* EXERCISE GOAL
Transcribe each record as written.

* INPUT RECORDS
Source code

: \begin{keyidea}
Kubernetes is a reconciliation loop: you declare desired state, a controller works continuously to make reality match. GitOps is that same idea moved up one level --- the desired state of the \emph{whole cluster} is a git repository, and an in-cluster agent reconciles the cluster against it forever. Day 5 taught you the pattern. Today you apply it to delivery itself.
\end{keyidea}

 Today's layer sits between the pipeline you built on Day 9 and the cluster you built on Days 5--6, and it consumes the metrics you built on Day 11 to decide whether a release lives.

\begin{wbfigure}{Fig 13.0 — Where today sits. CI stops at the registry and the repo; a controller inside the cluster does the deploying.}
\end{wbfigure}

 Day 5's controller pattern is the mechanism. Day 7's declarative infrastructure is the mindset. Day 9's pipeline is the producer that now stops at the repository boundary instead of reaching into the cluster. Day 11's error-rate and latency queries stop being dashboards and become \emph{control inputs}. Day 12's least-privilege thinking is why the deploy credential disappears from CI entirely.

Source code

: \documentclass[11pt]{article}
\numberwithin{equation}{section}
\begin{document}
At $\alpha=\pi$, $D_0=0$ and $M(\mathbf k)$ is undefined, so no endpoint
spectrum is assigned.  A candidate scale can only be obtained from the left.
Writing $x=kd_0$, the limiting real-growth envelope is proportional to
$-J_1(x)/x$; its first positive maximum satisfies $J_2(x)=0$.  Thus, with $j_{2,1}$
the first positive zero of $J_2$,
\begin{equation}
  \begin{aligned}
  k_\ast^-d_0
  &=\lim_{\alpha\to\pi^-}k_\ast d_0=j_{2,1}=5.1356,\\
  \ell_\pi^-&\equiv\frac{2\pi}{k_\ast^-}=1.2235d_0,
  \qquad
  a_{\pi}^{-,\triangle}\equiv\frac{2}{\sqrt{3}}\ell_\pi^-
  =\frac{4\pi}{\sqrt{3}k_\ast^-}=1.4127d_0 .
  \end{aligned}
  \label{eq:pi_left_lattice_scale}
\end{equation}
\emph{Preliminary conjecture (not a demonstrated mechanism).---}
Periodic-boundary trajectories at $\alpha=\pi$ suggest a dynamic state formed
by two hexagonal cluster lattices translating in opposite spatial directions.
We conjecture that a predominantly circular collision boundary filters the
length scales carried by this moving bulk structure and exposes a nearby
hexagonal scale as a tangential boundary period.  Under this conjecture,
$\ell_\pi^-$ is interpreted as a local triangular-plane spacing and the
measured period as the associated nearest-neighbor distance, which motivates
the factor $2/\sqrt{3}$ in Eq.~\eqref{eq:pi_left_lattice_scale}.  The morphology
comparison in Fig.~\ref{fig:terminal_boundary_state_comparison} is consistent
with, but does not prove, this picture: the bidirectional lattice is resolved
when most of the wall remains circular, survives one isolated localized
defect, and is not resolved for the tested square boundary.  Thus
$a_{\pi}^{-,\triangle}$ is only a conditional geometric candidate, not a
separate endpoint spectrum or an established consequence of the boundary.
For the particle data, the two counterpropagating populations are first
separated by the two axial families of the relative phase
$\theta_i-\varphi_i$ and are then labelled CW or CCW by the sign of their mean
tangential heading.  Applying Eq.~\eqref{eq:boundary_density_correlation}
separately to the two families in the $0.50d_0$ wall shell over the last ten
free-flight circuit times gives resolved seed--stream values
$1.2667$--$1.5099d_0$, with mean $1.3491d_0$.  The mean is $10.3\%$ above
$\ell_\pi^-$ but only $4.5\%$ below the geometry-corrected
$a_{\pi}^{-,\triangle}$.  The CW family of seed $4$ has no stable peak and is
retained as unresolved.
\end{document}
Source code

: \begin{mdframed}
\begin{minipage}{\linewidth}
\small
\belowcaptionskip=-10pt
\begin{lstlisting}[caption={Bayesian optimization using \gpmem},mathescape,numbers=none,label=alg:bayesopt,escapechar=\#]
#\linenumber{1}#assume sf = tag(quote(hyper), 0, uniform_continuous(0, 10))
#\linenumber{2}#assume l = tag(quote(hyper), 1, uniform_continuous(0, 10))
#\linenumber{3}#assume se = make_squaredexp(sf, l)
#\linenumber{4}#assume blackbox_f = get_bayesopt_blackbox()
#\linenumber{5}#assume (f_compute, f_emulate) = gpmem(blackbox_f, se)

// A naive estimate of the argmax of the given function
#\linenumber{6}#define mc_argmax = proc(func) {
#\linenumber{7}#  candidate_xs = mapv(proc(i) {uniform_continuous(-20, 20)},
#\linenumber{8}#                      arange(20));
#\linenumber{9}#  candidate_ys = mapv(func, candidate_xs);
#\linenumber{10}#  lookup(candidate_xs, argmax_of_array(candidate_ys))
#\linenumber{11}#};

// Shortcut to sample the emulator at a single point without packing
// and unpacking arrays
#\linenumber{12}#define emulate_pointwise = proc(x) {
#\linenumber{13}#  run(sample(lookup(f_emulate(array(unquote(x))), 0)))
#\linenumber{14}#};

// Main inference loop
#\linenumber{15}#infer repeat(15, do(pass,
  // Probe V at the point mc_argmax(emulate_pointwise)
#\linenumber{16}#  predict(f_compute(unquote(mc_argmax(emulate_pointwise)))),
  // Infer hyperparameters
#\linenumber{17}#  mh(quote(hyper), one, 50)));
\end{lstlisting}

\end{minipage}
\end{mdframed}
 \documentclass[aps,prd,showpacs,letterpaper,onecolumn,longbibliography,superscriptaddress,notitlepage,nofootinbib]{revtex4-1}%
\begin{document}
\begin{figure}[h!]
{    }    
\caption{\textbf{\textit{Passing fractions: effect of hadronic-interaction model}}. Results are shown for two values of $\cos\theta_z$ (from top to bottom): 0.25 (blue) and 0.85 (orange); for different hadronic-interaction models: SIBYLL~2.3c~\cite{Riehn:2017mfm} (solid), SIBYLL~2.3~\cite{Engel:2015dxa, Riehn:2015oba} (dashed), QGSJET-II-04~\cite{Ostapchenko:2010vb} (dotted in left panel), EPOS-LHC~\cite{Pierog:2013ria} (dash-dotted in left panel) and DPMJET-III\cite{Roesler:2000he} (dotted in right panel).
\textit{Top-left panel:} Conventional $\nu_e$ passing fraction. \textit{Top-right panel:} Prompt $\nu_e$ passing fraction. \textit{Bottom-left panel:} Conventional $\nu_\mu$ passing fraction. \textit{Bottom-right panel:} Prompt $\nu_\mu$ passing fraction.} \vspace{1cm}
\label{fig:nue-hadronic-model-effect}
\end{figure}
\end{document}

* OUTPUT
Source code

: \begin{keyidea}
Kubernetes is a reconciliation loop: you declare desired state, a controller works continuously to make reality match. GitOps is that same idea moved up one level --- the desired state of the \emph{whole cluster} is a git repository, and an in-cluster agent reconciles the cluster against it forever. Day 5 taught you the pattern. Today you apply it to delivery itself.
\end{keyidea}

 Today's layer sits between the pipeline you built on Day 9 and the cluster you built on Days 5--6, and it consumes the metrics you built on Day 11 to decide whether a release lives.

\begin{wbfigure}{Fig 13.0 — Where today sits. CI stops at the registry and the repo; a controller inside the cluster does the deploying.}
\end{wbfigure}

 Day 5's controller pattern is the mechanism. Day 7's declarative infrastructure is the mindset. Day 9's pipeline is the producer that now stops at the repository boundary instead of reaching into the cluster. Day 11's error-rate and latency queries stop being dashboards and become \emph{control inputs}. Day 12's least-privilege thinking is why the deploy credential disappears from CI entirely.

Source code

: \documentclass[11pt]{article}
\numberwithin{equation}{section}
\begin{document}
At $\alpha=\pi$, $D_0=0$ and $M(\mathbf k)$ is undefined, so no endpoint
spectrum is assigned.  A candidate scale can only be obtained from the left.
Writing $x=kd_0$, the limiting real-growth envelope is proportional to
$-J_1(x)/x$; its first positive maximum satisfies $J_2(x)=0$.  Thus, with $j_{2,1}$
the first positive zero of $J_2$,
\begin{equation}
  \begin{aligned}
  k_\ast^-d_0
  &=\lim_{\alpha\to\pi^-}k_\ast d_0=j_{2,1}=5.1356,\\
  \ell_\pi^-&\equiv\frac{2\pi}{k_\ast^-}=1.2235d_0,
  \qquad
  a_{\pi}^{-,\triangle}\equiv\frac{2}{\sqrt{3}}\ell_\pi^-
  =\frac{4\pi}{\sqrt{3}k_\ast^-}=1.4127d_0 .
  \end{aligned}
  \label{eq:pi_left_lattice_scale}
\end{equation}
\emph{Preliminary conjecture (not a demonstrated mechanism).---}
Periodic-boundary trajectories at $\alpha=\pi$ suggest a dynamic state formed
by two hexagonal cluster lattices translating in opposite spatial directions.
We conjecture that a predominantly circular collision boundary filters the
length scales carried by this moving bulk structure and exposes a nearby
hexagonal scale as a tangential boundary period.  Under this conjecture,
$\ell_\pi^-$ is interpreted as a local triangular-plane spacing and the
measured period as the associated nearest-neighbor distance, which motivates
the factor $2/\sqrt{3}$ in Eq.~\eqref{eq:pi_left_lattice_scale}.  The morphology
comparison in Fig.~\ref{fig:terminal_boundary_state_comparison} is consistent
with, but does not prove, this picture: the bidirectional lattice is resolved
when most of the wall remains circular, survives one isolated localized
defect, and is not resolved for the tested square boundary.  Thus
$a_{\pi}^{-,\triangle}$ is only a conditional geometric candidate, not a
separate endpoint spectrum or an established consequence of the boundary.
For the particle data, the two counterpropagating populations are first
separated by the two axial families of the relative phase
$\theta_i-\varphi_i$ and are then labelled CW or CCW by the sign of their mean
tangential heading.  Applying Eq.~\eqref{eq:boundary_density_correlation}
separately to the two families in the $0.50d_0$ wall shell over the last ten
free-flight circuit times gives resolved seed--stream values
$1.2667$--$1.5099d_0$, with mean $1.3491d_0$.  The mean is $10.3\%$ above
$\ell_\pi^-$ but only $4.5\%$ below the geometry-corrected
$a_{\pi}^{-,\triangle}$.  The CW family of seed $4$ has no stable peak and is
retained as unresolved.
\end{document}
Source code

: \begin{mdframed}
\begin{minipage}{\linewidth}
\small
\belowcaptionskip=-10pt
\begin{lstlisting}[caption={Bayesian optimization using \gpmem},mathescape,numbers=none,label=alg:bayesopt,escapechar=\#]
#\linenumber{1}#assume sf = tag(quote(hyper), 0, uniform_continuous(0, 10))
#\linenumber{2}#assume l = tag(quote(hyper), 1, uniform_continuous(0, 10))
#\linenumber{3}#assume se = make_squaredexp(sf, l)
#\linenumber{4}#assume blackbox_f = get_bayesopt_blackbox()
#\linenumber{5}#assume (f_compute, f_emulate) = gpmem(blackbox_f, se)

// A naive estimate of the argmax of the given function
#\linenumber{6}#define mc_argmax = proc(func) {
#\linenumber{7}#  candidate_xs = mapv(proc(i) {uniform_continuous(-20, 20)},
#\linenumber{8}#                      arange(20));
#\linenumber{9}#  candidate_ys = mapv(func, candidate_xs);
#\linenumber{10}#  lookup(candidate_xs, argmax_of_array(candidate_ys))
#\linenumber{11}#};

// Shortcut to sample the emulator at a single point without packing
// and unpacking arrays
#\linenumber{12}#define emulate_pointwise = proc(x) {
#\linenumber{13}#  run(sample(lookup(f_emulate(array(unquote(x))), 0)))
#\linenumber{14}#};

// Main inference loop
#\linenumber{15}#infer repeat(15, do(pass,
  // Probe V at the point mc_argmax(emulate_pointwise)
#\linenumber{16}#  predict(f_compute(unquote(mc_argmax(emulate_pointwise)))),
  // Infer hyperparameters
#\linenumber{17}#  mh(quote(hyper), one, 50)));
\end{lstlisting}

\end{minipage}
\end{mdframed}
 \documentclass[aps,prd,showpacs,letterpaper,onecolumn,longbibliography,superscriptaddress,notitlepage,nofootinbib]{revtex4-1}%
\begin{document}
\begin{figure}[h!]
{    }    
\caption{\textbf{\textit{Passing fractions: effect of hadronic-interaction model}}. Results are shown for two values of $\cos\theta_z$ (from top to bottom): 0.25 (blue) and 0.85 (orange); for different hadronic-interaction models: SIBYLL~2.3c~\cite{Riehn:2017mfm} (solid), SIBYLL~2.3~\cite{Engel:2015dxa, Riehn:2015oba} (dashed), QGSJET-II-04~\cite{Ostapchenko:2010vb} (dotted in left panel), EPOS-LHC~\cite{Pierog:2013ria} (dash-dotted in left panel) and DPMJET-III\cite{Roesler:2000he} (dotted in right panel).
\textit{Top-left panel:} Conventional $\nu_e$ passing fraction. \textit{Top-right panel:} Prompt $\nu_e$ passing fraction. \textit{Bottom-left panel:} Conventional $\nu_\mu$ passing fraction. \textit{Bottom-right panel:} Prompt $\nu_\mu$ passing fraction.} \vspace{1cm}
\label{fig:nue-hadronic-model-effect}
\end{figure}
\end{document}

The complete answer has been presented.